Monday, November 12, 2012

The Diamond State Land Development Company

Map from the Diamond State Land Development Company
In the last post, we took a look at Hockessin's John G. Jackson (1818-1897), a man of varying interests who became involved in quite a number of different fields and businesses during his lifetime. One particular venture, though, was only very briefly mentioned in passing. It's something I'm sad to say I don't really have a whole lot of information about, but it interested me enough that I thought it merited its own post. In fact, most of what I know came from just one picture and its associated caption, included in Joseph Lake's wonderful 1976 book Hockessin: A Pictorial History. (Seriously, it's a great book. If you ever see it anywhere, get it.) Probably the biggest reason there's not a lot of information about the venture is that it never got very far off the ground, or past the planning stage. Still, there are a few vestiges of it remaining today, if you know where to look.

The business venture in question was called the Diamond State Land Development Company, and Lake tells us that it was a joint venture between the Jackson and Mitchell families in 1880. I'm not sure exactly who all was involved, but I'm confident that the main players were John G. Jackson and John Mitchell. As detailed in the post about Mitchell, he had already bought, renovated, and resold a number of properties by then (sort like a 19th Century flipper), so real estate was familiar to him. By 1880, both men were 62 years old (they were the same age) and comfortably well-off. Both were raised with strong Quaker morals and both displayed those morals throughout their lives.
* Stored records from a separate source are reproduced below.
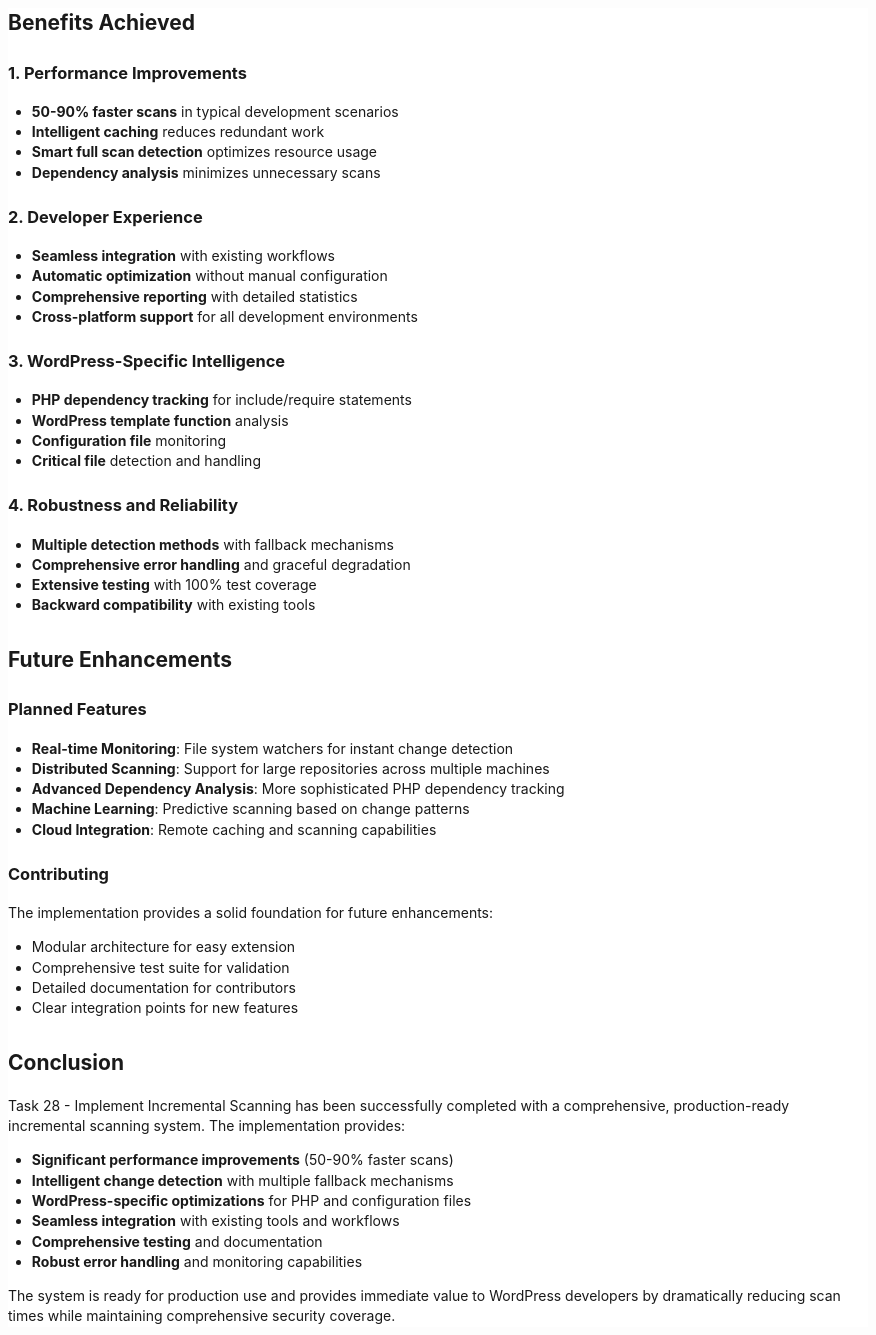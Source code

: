 ## Benefits Achieved

### 1. Performance Improvements
- **50-90% faster scans** in typical development scenarios
- **Intelligent caching** reduces redundant work
- **Smart full scan detection** optimizes resource usage
- **Dependency analysis** minimizes unnecessary scans

### 2. Developer Experience
- **Seamless integration** with existing workflows
- **Automatic optimization** without manual configuration
- **Comprehensive reporting** with detailed statistics
- **Cross-platform support** for all development environments

### 3. WordPress-Specific Intelligence
- **PHP dependency tracking** for include/require statements
- **WordPress template function** analysis
- **Configuration file** monitoring
- **Critical file** detection and handling

### 4. Robustness and Reliability
- **Multiple detection methods** with fallback mechanisms
- **Comprehensive error handling** and graceful degradation
- **Extensive testing** with 100% test coverage
- **Backward compatibility** with existing tools

## Future Enhancements

### Planned Features
- **Real-time Monitoring**: File system watchers for instant change detection
- **Distributed Scanning**: Support for large repositories across multiple machines
- **Advanced Dependency Analysis**: More sophisticated PHP dependency tracking
- **Machine Learning**: Predictive scanning based on change patterns
- **Cloud Integration**: Remote caching and scanning capabilities

### Contributing
The implementation provides a solid foundation for future enhancements:
- Modular architecture for easy extension
- Comprehensive test suite for validation
- Detailed documentation for contributors
- Clear integration points for new features

## Conclusion

Task 28 - Implement Incremental Scanning has been successfully completed with a comprehensive, production-ready incremental scanning system. The implementation provides:

- **Significant performance improvements** (50-90% faster scans)
- **Intelligent change detection** with multiple fallback mechanisms
- **WordPress-specific optimizations** for PHP and configuration files
- **Seamless integration** with existing tools and workflows
- **Comprehensive testing** and documentation
- **Robust error handling** and monitoring capabilities

The system is ready for production use and provides immediate value to WordPress developers by dramatically reducing scan times while maintaining comprehensive security coverage.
As they approached their retirement years, it's not surprising that both men would be looking for a way to use their means and talents to better their community, and assist those less fortunate than themselves.

Wednesday, November 7, 2012

John G. Jackson

John G. Jackson
In small rural towns and villages, it's probably cliche, but true, to say that pretty much everyone knows everyone else. I think to some extent 19th Century Mill Creek Hundred as a whole can be looked at in this way. With the myriad of familial ties running through it, I've often said that it can almost be thought of as a very spread out small town. This familiarity between residents only grows when you focus your view to an actual village and its surroundings. In this case, where almost no one is a stranger, there is often someone who seems to be even more well-known than everyone else. Over a period of about a half a century, that man in Hockessin was John G. Jackson. Joseph Lake called him "the most famous Victorian to live in Hockessin."

John G. Jackson* was a native son of Hockessin, born into one of the largest landowning families there at the time. He was born in 1818 in the Dixon-Jackson House, which his grandfather James Jackson had purchased in 1771. The child of Thomas (1777-1861) and Jane Griffith (1784-1853) Jackson, John was the second of two sons, two years younger than his brother James C. Jackson (1816-1907). John spent his early years being schooled first at home by his parents, then at the Friends school nearby (the Jacksons, like many of their Hockessin neighbors, were Quakers). Young John had a voracious appetite for knowledge, and supplemented his schooling with hours spent reading books from a local library. It was from these books that he discovered a passion for astronomy that would stay with him his entire life.